[Stored data entries]
******************************

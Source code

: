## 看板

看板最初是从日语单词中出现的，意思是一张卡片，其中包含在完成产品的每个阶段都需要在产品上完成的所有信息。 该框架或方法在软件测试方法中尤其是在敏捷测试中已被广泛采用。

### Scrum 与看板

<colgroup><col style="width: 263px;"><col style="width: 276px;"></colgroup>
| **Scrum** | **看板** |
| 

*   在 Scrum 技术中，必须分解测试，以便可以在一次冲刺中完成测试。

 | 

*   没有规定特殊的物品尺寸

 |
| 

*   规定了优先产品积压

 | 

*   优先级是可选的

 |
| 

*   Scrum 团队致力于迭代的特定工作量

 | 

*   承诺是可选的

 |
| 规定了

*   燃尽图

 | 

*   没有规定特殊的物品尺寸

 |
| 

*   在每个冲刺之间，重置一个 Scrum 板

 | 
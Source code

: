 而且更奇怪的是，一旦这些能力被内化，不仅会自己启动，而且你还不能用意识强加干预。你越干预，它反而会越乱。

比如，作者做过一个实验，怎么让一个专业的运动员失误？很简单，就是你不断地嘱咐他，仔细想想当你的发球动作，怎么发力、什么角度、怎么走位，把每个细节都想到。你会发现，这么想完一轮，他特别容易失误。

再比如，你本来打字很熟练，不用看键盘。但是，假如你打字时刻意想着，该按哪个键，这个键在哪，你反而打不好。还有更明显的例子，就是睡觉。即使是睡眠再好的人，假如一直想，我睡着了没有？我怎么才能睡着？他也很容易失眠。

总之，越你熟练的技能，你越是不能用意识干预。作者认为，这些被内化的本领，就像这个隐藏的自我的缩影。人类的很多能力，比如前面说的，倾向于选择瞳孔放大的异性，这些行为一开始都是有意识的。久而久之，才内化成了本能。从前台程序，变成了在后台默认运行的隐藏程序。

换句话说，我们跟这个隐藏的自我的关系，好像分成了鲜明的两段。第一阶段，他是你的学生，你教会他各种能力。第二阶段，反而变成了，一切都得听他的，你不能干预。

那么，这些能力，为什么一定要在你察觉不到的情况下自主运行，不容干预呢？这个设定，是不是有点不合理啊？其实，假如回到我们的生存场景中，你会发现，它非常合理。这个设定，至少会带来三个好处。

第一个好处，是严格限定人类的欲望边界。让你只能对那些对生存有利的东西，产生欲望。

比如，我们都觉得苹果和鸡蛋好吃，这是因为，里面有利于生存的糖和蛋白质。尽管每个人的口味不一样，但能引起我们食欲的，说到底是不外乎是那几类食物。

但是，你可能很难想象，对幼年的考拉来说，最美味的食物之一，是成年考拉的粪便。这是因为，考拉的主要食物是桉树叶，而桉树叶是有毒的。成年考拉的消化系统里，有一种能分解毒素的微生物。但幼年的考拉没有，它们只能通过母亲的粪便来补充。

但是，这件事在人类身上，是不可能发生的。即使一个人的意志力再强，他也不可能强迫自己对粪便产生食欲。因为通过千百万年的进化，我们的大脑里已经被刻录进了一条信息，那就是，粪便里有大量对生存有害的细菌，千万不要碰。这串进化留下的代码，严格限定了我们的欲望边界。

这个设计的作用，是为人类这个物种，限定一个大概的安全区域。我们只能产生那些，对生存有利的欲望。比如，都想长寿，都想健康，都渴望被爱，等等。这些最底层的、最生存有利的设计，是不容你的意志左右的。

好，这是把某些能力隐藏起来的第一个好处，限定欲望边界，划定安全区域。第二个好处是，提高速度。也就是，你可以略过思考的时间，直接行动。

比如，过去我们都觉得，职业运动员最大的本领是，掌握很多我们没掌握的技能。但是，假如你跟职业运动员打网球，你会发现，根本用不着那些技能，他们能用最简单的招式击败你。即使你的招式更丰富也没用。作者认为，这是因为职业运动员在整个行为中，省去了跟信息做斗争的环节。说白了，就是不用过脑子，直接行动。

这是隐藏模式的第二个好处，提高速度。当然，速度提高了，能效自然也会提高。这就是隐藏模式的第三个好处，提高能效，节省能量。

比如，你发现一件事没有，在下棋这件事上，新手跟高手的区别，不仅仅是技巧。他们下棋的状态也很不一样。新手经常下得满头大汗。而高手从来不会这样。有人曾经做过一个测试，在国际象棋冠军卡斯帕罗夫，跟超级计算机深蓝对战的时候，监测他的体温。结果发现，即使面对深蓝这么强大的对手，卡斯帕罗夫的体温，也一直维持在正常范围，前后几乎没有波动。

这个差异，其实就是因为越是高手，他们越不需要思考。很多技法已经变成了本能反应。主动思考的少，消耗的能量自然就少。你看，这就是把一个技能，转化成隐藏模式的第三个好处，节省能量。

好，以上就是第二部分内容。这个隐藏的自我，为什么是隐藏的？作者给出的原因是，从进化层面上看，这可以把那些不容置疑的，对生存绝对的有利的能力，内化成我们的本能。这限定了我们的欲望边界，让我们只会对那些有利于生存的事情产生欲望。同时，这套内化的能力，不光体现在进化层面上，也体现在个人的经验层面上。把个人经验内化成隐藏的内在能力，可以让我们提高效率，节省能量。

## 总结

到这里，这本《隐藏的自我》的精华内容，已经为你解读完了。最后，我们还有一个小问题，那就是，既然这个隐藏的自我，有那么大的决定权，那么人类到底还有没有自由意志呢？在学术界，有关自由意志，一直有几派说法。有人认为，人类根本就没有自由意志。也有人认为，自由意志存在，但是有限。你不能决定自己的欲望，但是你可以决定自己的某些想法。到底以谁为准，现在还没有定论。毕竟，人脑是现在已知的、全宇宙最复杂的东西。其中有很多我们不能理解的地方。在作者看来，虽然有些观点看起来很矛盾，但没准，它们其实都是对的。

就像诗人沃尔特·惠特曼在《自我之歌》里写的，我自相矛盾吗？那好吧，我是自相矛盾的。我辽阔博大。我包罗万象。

******************************

» REQUIRED WORK
Restate exactly each line of the data from the one bearing "换句话说，我们跟这个隐藏的自" to the end, and add nothing.

» REPLY TO THE TASK
换句话说，我们跟这个隐藏的自我的关系，好像分成了鲜明的两段。第一阶段，他是你的学生，你教会他各种能力。第二阶段，反而变成了，一切都得听他的，你不能干预。

那么，这些能力，为什么一定要在你察觉不到的情况下自主运行，不容干预呢？这个设定，是不是有点不合理啊？其实，假如回到我们的生存场景中，你会发现，它非常合理。这个设定，至少会带来三个好处。

第一个好处，是严格限定人类的欲望边界。让你只能对那些对生存有利的东西，产生欲望。

比如，我们都觉得苹果和鸡蛋好吃，这是因为，里面有利于生存的糖和蛋白质。尽管每个人的口味不一样，但能引起我们食欲的，说到底是不外乎是那几类食物。

但是，你可能很难想象，对幼年的考拉来说，最美味的食物之一，是成年考拉的粪便。这是因为，考拉的主要食物是桉树叶，而桉树叶是有毒的。成年考拉的消化系统里，有一种能分解毒素的微生物。但幼年的考拉没有，它们只能通过母亲的粪便来补充。

但是，这件事在人类身上，是不可能发生的。即使一个人的意志力再强，他也不可能强迫自己对粪便产生食欲。因为通过千百万年的进化，我们的大脑里已经被刻录进了一条信息，那就是，粪便里有大量对生存有害的细菌，千万不要碰。这串进化留下的代码，严格限定了我们的欲望边界。

这个设计的作用，是为人类这个物种，限定一个大概的安全区域。我们只能产生那些，对生存有利的欲望。比如，都想长寿，都想健康，都渴望被爱，等等。这些最底层的、最生存有利的设计，是不容你的意志左右的。

好，这是把某些能力隐藏起来的第一个好处，限定欲望边界，划定安全区域。第二个好处是，提高速度。也就是，你可以略过思考的时间，直接行动。

比如，过去我们都觉得，职业运动员最大的本领是，掌握很多我们没掌握的技能。但是，假如你跟职业运动员打网球，你会发现，根本用不着那些技能，他们能用最简单的招式击败你。即使你的招式更丰富也没用。作者认为，这是因为职业运动员在整个行为中，省去了跟信息做斗争的环节。说白了，就是不用过脑子，直接行动。

这是隐藏模式的第二个好处，提高速度。当然，速度提高了，能效自然也会提高。这就是隐藏模式的第三个好处，提高能效，节省能量。

比如，你发现一件事没有，在下棋这件事上，新手跟高手的区别，不仅仅是技巧。他们下棋的状态也很不一样。新手经常下得满头大汗。而高手从来不会这样。有人曾经做过一个测试，在国际象棋冠军卡斯帕罗夫，跟超级计算机深蓝对战的时候，监测他的体温。结果发现，即使面对深蓝这么强大的对手，卡斯帕罗夫的体温，也一直维持在正常范围，前后几乎没有波动。

这个差异，其实就是因为越是高手，他们越不需要思考。很多技法已经变成了本能反应。主动思考的少，消耗的能量自然就少。你看，这就是把一个技能，转化成隐藏模式的第三个好处，节省能量。

好，以上就是第二部分内容。这个隐藏的自我，为什么是隐藏的？作者给出的原因是，从进化层面上看，这可以把那些不容置疑的，对生存绝对的有利的能力，内化成我们的本能。这限定了我们的欲望边界，让我们只会对那些有利于生存的事情产生欲望。同时，这套内化的能力，不光体现在进化层面上，也体现在个人的经验层面上。把个人经验内化成隐藏的内在能力，可以让我们提高效率，节省能量。

## 总结

到这里，这本《隐藏的自我》的精华内容，已经为你解读完了。最后，我们还有一个小问题，那就是，既然这个隐藏的自我，有那么大的决定权，那么人类到底还有没有自由意志呢？在学术界，有关自由意志，一直有几派说法。有人认为，人类根本就没有自由意志。也有人认为，自由意志存在，但是有限。你不能决定自己的欲望，但是你可以决定自己的某些想法。到底以谁为准，现在还没有定论。毕竟，人脑是现在已知的、全宇宙最复杂的东西。其中有很多我们不能理解的地方。在作者看来，虽然有些观点看起来很矛盾，但没准，它们其实都是对的。

就像诗人沃尔特·惠特曼在《自我之歌》里写的，我自相矛盾吗？那好吧，我是自相矛盾的。我辽阔博大。我包罗万象。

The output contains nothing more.